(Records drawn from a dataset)
⟨
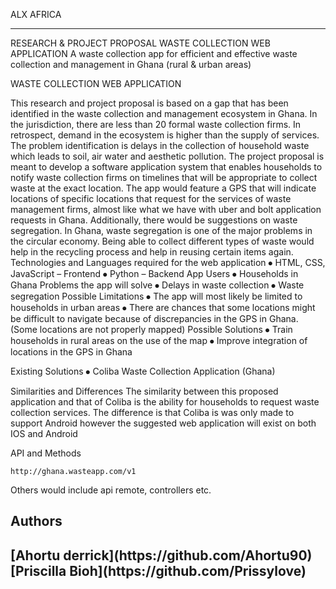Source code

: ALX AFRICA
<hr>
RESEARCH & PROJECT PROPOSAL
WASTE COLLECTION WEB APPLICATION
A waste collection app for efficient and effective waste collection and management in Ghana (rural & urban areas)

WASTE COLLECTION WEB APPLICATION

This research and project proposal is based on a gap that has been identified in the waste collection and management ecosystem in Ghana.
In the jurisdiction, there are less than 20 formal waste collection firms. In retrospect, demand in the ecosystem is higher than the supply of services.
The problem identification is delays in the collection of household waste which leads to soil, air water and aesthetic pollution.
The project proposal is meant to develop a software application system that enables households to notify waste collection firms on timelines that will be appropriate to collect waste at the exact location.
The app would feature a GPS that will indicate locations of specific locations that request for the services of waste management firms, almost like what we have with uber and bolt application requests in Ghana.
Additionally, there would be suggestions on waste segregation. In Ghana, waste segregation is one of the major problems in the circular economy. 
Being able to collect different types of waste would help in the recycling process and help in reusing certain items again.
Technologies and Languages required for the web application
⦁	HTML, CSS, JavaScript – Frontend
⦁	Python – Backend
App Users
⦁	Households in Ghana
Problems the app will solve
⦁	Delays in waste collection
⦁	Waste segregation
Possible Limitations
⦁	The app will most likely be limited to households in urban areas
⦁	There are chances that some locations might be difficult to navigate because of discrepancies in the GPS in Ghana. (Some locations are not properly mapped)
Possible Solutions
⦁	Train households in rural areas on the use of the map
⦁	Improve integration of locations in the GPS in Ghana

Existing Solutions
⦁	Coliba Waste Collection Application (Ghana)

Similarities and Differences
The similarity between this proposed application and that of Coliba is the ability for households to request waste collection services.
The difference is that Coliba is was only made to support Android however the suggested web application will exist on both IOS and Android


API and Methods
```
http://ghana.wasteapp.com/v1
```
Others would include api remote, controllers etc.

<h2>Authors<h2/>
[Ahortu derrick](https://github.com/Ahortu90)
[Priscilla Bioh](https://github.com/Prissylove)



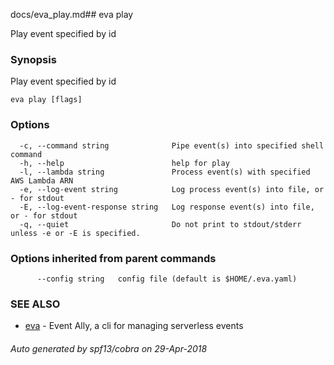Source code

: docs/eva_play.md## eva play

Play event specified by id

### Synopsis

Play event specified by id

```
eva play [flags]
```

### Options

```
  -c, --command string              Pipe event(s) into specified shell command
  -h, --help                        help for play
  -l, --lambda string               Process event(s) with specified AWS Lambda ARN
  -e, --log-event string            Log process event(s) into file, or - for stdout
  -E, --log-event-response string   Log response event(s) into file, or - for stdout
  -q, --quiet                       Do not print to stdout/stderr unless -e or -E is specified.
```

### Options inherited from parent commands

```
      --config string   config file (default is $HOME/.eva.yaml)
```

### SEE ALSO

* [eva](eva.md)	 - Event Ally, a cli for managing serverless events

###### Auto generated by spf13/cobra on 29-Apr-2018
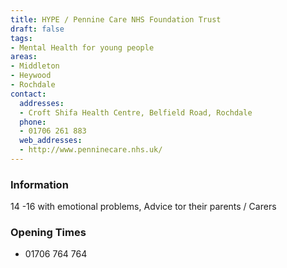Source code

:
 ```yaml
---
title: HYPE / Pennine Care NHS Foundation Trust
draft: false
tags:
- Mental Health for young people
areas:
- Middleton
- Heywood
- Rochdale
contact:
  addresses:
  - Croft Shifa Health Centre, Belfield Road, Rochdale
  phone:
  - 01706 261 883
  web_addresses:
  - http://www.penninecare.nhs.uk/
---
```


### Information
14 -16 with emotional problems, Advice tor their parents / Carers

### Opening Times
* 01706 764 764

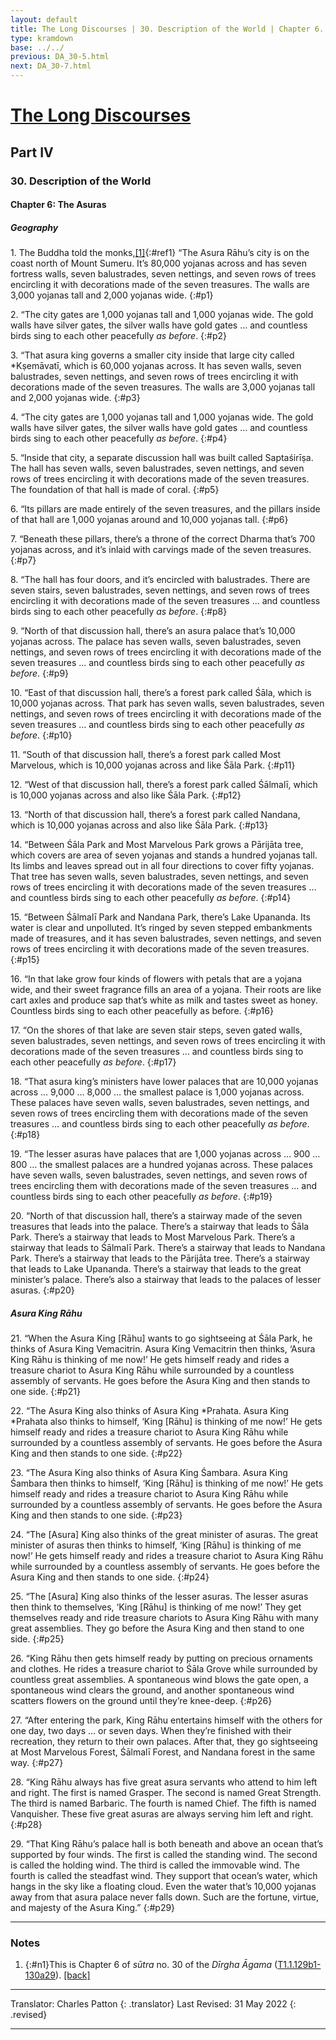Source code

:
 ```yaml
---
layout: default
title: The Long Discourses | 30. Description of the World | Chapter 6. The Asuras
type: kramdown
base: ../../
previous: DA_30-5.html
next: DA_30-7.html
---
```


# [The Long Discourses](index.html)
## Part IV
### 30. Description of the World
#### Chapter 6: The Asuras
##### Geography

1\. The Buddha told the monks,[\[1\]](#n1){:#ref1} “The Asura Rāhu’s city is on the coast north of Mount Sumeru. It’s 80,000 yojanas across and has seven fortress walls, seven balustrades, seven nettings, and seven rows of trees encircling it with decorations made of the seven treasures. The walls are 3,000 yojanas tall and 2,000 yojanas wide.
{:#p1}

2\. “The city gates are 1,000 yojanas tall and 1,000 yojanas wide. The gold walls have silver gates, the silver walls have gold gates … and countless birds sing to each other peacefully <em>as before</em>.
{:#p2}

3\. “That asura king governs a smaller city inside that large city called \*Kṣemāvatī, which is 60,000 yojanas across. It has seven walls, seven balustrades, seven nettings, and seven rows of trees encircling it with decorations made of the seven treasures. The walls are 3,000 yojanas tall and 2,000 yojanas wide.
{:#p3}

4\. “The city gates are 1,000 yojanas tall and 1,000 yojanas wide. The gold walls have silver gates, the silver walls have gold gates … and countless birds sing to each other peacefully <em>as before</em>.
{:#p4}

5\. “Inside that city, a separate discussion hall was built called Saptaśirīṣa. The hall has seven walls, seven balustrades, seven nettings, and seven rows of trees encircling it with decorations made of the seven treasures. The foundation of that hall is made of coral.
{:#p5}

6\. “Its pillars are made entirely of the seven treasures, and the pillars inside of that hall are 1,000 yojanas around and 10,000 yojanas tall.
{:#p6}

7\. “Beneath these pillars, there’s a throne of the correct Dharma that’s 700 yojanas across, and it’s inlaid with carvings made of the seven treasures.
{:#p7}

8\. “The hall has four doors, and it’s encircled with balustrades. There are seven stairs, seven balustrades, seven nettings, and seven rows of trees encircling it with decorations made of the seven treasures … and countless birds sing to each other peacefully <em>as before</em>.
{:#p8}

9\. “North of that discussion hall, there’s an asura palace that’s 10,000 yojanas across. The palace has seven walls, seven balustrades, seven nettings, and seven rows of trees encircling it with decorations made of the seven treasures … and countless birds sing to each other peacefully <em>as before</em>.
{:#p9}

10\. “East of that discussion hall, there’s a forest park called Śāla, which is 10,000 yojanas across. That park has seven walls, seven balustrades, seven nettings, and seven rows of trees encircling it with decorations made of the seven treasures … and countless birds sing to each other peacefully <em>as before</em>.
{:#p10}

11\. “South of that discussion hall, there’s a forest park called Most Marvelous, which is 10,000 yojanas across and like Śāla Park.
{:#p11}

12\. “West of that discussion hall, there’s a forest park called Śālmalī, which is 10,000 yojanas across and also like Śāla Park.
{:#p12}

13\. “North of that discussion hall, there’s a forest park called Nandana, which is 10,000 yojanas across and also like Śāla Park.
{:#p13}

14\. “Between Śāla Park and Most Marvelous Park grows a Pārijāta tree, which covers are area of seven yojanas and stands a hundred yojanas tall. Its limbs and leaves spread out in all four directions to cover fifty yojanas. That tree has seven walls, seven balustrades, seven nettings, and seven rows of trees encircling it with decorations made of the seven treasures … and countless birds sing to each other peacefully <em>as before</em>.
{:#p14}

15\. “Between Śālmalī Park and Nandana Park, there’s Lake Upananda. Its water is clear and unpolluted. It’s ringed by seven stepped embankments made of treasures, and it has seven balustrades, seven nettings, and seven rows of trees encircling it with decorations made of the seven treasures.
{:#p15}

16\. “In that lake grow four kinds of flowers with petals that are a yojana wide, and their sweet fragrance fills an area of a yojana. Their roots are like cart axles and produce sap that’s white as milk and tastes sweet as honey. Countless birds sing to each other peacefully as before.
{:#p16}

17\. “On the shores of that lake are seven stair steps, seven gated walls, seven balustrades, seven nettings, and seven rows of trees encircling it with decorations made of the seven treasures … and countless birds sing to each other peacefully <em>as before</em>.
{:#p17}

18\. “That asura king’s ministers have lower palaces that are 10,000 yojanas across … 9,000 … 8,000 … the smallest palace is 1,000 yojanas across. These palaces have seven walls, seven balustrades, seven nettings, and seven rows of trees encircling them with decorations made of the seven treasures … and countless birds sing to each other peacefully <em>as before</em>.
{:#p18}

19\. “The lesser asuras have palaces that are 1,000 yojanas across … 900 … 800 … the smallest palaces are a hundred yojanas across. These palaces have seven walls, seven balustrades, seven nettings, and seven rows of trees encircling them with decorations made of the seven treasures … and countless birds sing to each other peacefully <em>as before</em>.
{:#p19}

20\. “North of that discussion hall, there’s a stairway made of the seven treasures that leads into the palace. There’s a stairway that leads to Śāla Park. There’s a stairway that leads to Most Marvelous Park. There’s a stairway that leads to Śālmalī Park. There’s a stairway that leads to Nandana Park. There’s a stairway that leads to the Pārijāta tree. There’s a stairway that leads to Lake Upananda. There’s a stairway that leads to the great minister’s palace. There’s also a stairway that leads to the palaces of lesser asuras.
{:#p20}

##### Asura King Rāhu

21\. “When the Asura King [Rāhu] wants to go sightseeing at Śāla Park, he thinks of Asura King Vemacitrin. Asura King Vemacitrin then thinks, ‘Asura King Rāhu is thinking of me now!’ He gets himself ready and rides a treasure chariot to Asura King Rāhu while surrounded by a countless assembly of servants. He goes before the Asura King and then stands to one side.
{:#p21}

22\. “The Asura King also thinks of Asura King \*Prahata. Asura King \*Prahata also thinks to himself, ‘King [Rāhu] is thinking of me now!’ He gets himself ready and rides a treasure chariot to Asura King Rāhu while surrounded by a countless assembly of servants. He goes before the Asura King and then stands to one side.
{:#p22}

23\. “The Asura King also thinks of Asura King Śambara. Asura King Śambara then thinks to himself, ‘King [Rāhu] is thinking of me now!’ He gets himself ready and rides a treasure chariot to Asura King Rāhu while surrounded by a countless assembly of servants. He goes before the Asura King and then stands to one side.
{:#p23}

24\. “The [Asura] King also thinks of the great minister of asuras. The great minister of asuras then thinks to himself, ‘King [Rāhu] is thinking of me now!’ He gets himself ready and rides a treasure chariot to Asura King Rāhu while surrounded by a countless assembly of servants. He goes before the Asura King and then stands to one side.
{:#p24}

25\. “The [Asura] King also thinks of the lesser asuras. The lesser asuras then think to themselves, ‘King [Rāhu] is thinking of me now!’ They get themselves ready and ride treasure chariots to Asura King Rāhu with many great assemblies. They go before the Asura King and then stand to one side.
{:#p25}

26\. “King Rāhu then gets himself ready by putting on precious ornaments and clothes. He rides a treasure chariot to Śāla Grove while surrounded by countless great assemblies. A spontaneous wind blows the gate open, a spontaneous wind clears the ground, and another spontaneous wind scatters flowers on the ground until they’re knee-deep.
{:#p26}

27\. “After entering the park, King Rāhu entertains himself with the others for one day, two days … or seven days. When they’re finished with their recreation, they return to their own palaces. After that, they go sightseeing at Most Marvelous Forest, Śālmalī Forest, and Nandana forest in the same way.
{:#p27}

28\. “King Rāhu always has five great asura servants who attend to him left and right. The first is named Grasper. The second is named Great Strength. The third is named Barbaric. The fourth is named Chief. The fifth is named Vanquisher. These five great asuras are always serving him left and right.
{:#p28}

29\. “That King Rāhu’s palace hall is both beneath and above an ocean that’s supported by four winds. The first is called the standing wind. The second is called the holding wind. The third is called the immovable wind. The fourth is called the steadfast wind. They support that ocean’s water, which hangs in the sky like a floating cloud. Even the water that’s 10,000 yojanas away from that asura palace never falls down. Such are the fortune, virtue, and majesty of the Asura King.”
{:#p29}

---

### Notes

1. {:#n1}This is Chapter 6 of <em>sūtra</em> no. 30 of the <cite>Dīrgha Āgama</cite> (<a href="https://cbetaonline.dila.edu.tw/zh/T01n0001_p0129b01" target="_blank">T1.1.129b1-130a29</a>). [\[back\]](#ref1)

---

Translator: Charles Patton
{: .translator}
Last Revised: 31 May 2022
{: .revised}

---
⟩
### Activity
Filter the data for the string "title" and copy every line that has it.

### Result of the exercise
title: HYPE / Pennine Care NHS Foundation Trust
title: The Long Discourses | 30. Description of the World | Chapter 6. The Asuras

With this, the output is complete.